Each line below with the string "GetTodos" should be copied.
----- Given records -----
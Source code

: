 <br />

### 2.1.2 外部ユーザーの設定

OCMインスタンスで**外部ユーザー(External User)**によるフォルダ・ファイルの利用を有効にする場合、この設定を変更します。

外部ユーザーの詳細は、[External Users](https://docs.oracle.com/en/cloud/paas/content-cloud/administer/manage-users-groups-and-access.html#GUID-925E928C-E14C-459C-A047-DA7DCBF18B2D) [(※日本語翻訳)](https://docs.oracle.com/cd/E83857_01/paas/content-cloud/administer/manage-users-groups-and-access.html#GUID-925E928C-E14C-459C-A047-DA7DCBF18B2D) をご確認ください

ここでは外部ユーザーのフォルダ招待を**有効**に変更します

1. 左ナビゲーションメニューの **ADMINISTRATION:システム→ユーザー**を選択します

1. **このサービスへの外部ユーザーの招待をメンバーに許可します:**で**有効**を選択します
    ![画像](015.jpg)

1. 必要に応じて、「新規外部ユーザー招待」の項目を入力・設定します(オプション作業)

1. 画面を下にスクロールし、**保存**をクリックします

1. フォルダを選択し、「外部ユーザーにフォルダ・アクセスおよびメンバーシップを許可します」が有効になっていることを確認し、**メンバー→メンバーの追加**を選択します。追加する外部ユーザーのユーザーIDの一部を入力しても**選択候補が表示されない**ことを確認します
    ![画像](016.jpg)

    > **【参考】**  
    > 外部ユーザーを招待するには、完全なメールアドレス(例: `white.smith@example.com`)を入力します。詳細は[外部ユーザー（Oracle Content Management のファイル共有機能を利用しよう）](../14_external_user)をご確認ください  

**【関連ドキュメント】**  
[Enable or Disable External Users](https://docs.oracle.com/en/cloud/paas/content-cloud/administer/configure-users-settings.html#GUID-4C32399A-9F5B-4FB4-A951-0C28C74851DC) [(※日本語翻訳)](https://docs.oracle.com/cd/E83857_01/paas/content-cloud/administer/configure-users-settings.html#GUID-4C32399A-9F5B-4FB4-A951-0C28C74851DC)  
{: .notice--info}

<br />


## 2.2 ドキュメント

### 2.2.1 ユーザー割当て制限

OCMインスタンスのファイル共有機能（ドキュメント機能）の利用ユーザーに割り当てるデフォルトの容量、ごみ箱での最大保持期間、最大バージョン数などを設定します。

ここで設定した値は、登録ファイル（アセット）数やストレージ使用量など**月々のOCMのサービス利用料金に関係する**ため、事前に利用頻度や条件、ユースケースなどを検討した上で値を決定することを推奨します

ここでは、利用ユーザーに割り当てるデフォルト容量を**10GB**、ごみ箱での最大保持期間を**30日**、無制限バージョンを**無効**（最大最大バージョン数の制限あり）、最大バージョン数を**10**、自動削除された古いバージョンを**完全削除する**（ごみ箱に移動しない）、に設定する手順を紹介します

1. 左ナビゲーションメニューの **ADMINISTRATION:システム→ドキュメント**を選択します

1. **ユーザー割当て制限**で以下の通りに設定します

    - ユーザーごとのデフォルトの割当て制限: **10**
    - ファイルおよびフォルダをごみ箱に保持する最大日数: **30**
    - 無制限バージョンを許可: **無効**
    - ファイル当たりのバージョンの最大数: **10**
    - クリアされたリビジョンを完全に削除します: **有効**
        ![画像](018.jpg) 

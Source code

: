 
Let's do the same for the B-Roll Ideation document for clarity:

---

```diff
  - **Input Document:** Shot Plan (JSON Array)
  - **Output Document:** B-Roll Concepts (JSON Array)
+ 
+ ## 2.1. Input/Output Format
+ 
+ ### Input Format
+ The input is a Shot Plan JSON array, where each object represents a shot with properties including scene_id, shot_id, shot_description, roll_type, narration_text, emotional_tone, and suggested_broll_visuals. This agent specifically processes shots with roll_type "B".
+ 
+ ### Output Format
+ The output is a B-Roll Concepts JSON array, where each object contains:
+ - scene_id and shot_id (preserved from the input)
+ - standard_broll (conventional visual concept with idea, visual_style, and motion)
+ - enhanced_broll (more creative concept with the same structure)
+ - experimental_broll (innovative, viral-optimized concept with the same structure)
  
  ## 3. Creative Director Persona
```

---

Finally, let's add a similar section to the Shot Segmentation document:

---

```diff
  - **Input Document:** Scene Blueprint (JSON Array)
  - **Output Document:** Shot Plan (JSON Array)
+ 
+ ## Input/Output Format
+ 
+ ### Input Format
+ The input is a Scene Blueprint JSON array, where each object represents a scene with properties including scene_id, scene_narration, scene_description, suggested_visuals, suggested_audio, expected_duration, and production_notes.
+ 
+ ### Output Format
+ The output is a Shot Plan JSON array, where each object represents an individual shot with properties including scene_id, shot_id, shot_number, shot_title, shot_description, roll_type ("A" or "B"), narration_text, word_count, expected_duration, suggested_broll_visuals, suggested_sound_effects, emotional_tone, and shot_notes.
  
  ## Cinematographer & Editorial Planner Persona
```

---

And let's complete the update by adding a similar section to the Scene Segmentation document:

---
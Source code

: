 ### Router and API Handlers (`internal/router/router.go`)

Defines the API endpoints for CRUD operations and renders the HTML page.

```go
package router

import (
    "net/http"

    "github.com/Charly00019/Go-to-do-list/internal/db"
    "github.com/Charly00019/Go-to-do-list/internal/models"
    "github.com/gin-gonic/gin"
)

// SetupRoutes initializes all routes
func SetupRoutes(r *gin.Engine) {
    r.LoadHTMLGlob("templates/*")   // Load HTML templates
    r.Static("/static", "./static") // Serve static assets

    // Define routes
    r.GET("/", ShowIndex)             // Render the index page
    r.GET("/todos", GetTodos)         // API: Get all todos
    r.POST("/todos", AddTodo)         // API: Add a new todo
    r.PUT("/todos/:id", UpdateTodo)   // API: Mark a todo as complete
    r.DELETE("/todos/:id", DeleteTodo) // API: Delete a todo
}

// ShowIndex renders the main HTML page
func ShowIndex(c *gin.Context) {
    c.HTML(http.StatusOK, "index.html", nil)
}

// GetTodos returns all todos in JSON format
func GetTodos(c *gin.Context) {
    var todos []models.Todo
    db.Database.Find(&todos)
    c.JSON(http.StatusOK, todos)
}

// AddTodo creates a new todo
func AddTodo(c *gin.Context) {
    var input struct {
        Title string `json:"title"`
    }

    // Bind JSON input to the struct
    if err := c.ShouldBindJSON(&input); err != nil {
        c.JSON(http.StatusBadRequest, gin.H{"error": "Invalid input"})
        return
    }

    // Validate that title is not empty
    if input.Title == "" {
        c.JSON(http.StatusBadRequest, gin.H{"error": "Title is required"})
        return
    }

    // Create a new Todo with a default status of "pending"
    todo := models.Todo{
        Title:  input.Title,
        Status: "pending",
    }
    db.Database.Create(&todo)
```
-----
▶ _Response to this task_:
    r.GET("/todos", GetTodos)         // API: Get all todos
// GetTodos returns all todos in JSON format
func GetTodos(c *gin.Context) {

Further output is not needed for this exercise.